Your “Simple” LLM Feature Isn’t Simple After Launch

Five production patterns from the first five AI in Production Field Notes

If you own the ML platform, run infra, or ship LLM features that have to survive real traffic, you already know the punchline:

Most ML/GenAI systems don’t fail because the model is “bad.”
They fail because everything around the model gets stressed the moment users show up.

That’s why we launched the first five issues of AI in Production Field Notes: long-form writeups grounded in real production architectures, metrics, and decision frameworks. Not thought leadership. Not “AI takes.” Post-deployment notes.

This post is a short front-door summary: the five patterns we keep seeing, and what they imply for how you build.


Who this is for

  • ML platform owners
  • MLOps / infrastructure leads
  • Applied ML engineers shipping to production
  • Research engineers responsible for system reliability

If you’re still in demo-land (no latency budget, no access control, no incident response), bookmark it for later.


Pattern 1: RAG doesn’t fail because embeddings are “bad”

RAG fails because retrieval becomes a systems problem.

In the notebook, RAG looks clean: chunk → embed → retrieve → generate.
In production, it turns into:

  • Latency budgets you didn’t plan for (p95, not average)
  • Cost creep every time someone says “just add more docs”
  • Metadata chaos (what version, what source, what scope, what ownership)
  • Permissions bolted on late (and then everything breaks)
  • Evaluation gaps that let regressions ship quietly

The reason this hurts is simple: retrieval is now part of your app’s critical path. You’re not “adding context.” You’re operating a distributed system that decides what the model is allowed to see, under time pressure.

Opinion: If your RAG system doesn’t have a real plan for entitlements, cost tracking, and retrieval eval, it’s not a production system. It’s a demo with a pager attached.


Pattern 2: Teams confuse agents with workflows

Agents are seductive because they feel like progress. They also make failure modes harder to see.

Here’s the practical rule we keep coming back to:

If you can solve it with a workflow, an agent is usually expensive overengineering.

A workflow is deterministic. You can reason about it. You can test it. You can budget it.
An agent adds loops, tool calls, dynamic step counts, and “it depends” everywhere, which is exactly what you don’t want when reliability and cost predictability matter.
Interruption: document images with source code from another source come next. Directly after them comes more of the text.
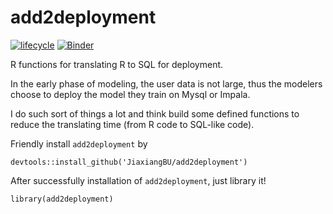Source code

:# add2deployment


  [![lifecycle](https://img.shields.io/badge/lifecycle-experimental-orange.svg)](https://www.tidyverse.org/lifecycle/#experimental)
  [![Binder](http://mybinder.org/badge.svg)](https://mybinder.org/v2/gh/JiaxiangBU/add2deployment/master)


R functions for translating R to SQL for deployment.

In the early phase of modeling, the user data is not large, thus the modelers choose to deploy the model they train on Mysql or Impala.

I do such sort of things a lot and think build some defined functions to reduce the translating time (from R code to SQL-like code).

Friendly install `add2deployment` by 

```
devtools::install_github('JiaxiangBU/add2deployment')
```

After successfully installation of `add2deployment`, just library it!

```
library(add2deployment)
```
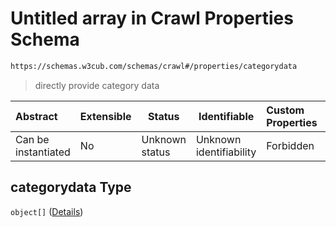 # Untitled array in Crawl Properties Schema

```txt
https://schemas.w3cub.com/schemas/crawl#/properties/categorydata
```




> directly provide category data
>

| Abstract            | Extensible | Status         | Identifiable            | Custom Properties | Additional Properties | Access Restrictions | Defined In                                                                   |
| :------------------ | ---------- | -------------- | ----------------------- | :---------------- | --------------------- | ------------------- | ---------------------------------------------------------------------------- |
| Can be instantiated | No         | Unknown status | Unknown identifiability | Forbidden         | Allowed               | none                | [crawl.schema.json\*](../generated/crawl.schema.json "open original schema") |

## categorydata Type

`object[]` ([Details](crawl-properties-categorydata-items.md))
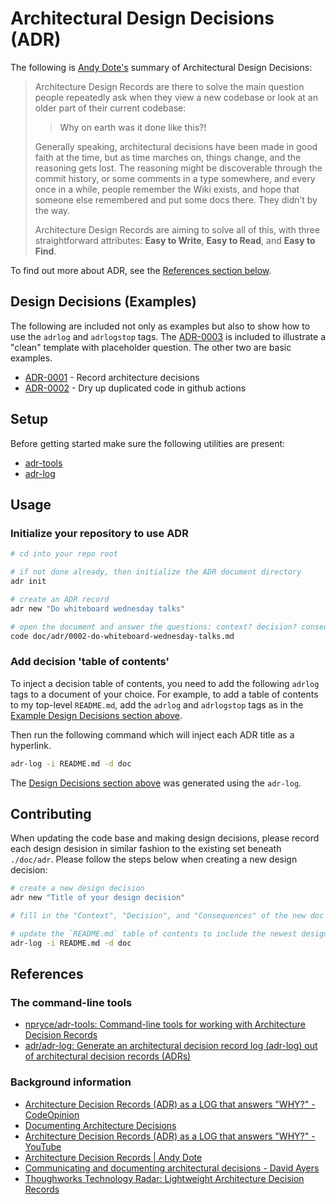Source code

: # Architectural Design Decisions (ADR)

The following is [Andy Dote's](https://andydote.co.uk/2019/06/29/architecture-decision-records/) summary of Architectural Design Decisions:

> Architecture Design Records are there to solve the main question people repeatedly ask when they view a new codebase or look at an older part of their current codebase:
>
> > Why on earth was it done like this?!
>
> Generally speaking, architectural decisions have been made in good faith at the time, but as time marches on, things change, and the reasoning gets lost. The reasoning might be discoverable through the commit history, or some comments in a type somewhere, and every once in a while, people remember the Wiki exists, and hope that someone else remembered and put some docs there. They didn’t by the way.
>
> Architecture Design Records are aiming to solve all of this, with three straightforward attributes: **Easy to Write**, **Easy to Read**, and **Easy to Find**.

To find out more about ADR, see the [References section below](#references).

## Design Decisions (Examples)

The following are included not only as examples but also to show how to use the ``adrlog`` and ``adrlogstop`` tags.  The [ADR-0003](doc/adr/0003-this-is-a-clean-adr.md) is included to illustrate a "clean" template with placeholder question.  The other two are basic examples.

<!-- adrlog -->

* [ADR-0001](doc/adr/0001-record-architecture-decisions.md) - Record architecture decisions
* [ADR-0002](doc/adr/0002-dry-up-duplicated-code-in-github-actions.md) - Dry up duplicated code in github actions

<!-- adrlogstop -->

## Setup

Before getting started make sure the following utilities are present:

* [adr-tools](https://github.com/npryce/adr-tools)
* [adr-log](https://github.com/adr/adr-log)

## Usage

### Initialize your repository to use ADR

```bash
# cd into your repo root

# if not done already, then initialize the ADR document directory
adr init

# create an ADR record
adr new "Do whiteboard wednesday talks" 

# open the document and answer the questions: context? decision? consequences?
code doc/adr/0002-do-whiteboard-wednesday-talks.md
```

### Add decision 'table of contents'

To inject a decision table of contents, you need to add the following `adrlog` tags to a document of your choice.  For example, to add a table of contents to my top-level `README.md`, add the ``adrlog`` and ``adrlogstop`` tags as in the [Example Design Decisions section above](#design-decisions-examples).

Then run the following command which will inject each ADR title as a hyperlink.

```bash
adr-log -i README.md -d doc
```

The [Design Decisions section above](#design-decisions) was generated using the `adr-log`.

## Contributing

When updating the code base and making design decisions, please record each design desision in similar fashion to the existing set beneath `./doc/adr`.  Please follow the steps below when creating a new design decision:

```bash
# create a new design decision
adr new "Title of your design decision"

# fill in the "Context", "Decision", and "Consequences" of the new doc

# update the `README.md` table of contents to include the newest design decision
adr-log -i README.md -d doc
```

## References

### The command-line tools

* [npryce/adr-tools: Command-line tools for working with Architecture Decision Records](https://github.com/npryce/adr-tools)
* [adr/adr-log: Generate an architectural decision record log (adr-log) out of architectural decision records (ADRs)](https://github.com/adr/adr-log)

### Background information

* [Architecture Decision Records (ADR) as a LOG that answers "WHY?" - CodeOpinion](https://codeopinion.com/architecture-decision-records-adr-as-a-log-that-answers-why/)
* [Documenting Architecture Decisions](https://www.cognitect.com/blog/2011/11/15/documenting-architecture-decisions)
* [Architecture Decision Records (ADR) as a LOG that answers "WHY?" - YouTube](https://www.youtube.com/watch?v=6H6zfCNeqek)
* [Architecture Decision Records | Andy Dote](https://andydote.co.uk/2019/06/29/architecture-decision-records/)
* [Communicating and documenting architectural decisions - David Ayers](https://www.youtube.com/watch?v=rwfXkSjFhzc)
* [Thoughworks Technology Radar: Lightweight Architecture Decision Records](https://www.thoughtworks.com/radar/techniques/lightweight-architecture-decision-records)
That doesn’t mean “never use agents.” It means you earn agents when simpler approaches stop working:

  • Start with a strong prompt + examples
  • Then try sequential steps with validation gates
  • Only then consider agentic loops

Opinion: Most agent failures aren’t “the agent isn’t smart enough.” They’re “we added agency when we needed control.”


Pattern 3: Drift isn’t an event. It’s Tuesday.

Traditional monitoring tells you servers are up. It doesn’t tell you your model is quietly becoming wrong.

In production, drift shows up as:

  • behavior shifts (users, fraudsters, markets, seasonality)
  • upstream changes (schema updates, instrumentation, pipelines)
  • label shifts that cascade through downstream systems

What separates mature teams isn’t “we detect drift.” It’s what happens next.

The Field Notes pattern here is: drift management becomes an ops loop:

  1. detect anomalies
  2. confirm drift vs noise
  3. classify severity
  4. diagnose likely root causes
  5. intervene safely (retrain, rollback, repair features, canary, escalate)

Opinion: If your pipeline can’t diagnose → intervene with guardrails, you’re not running ML. You’re running a permanent incident queue.


Pattern 4: “Single-call LLM apps” turn into orchestration systems

A lot of LLM products start as: “It’s just one call.”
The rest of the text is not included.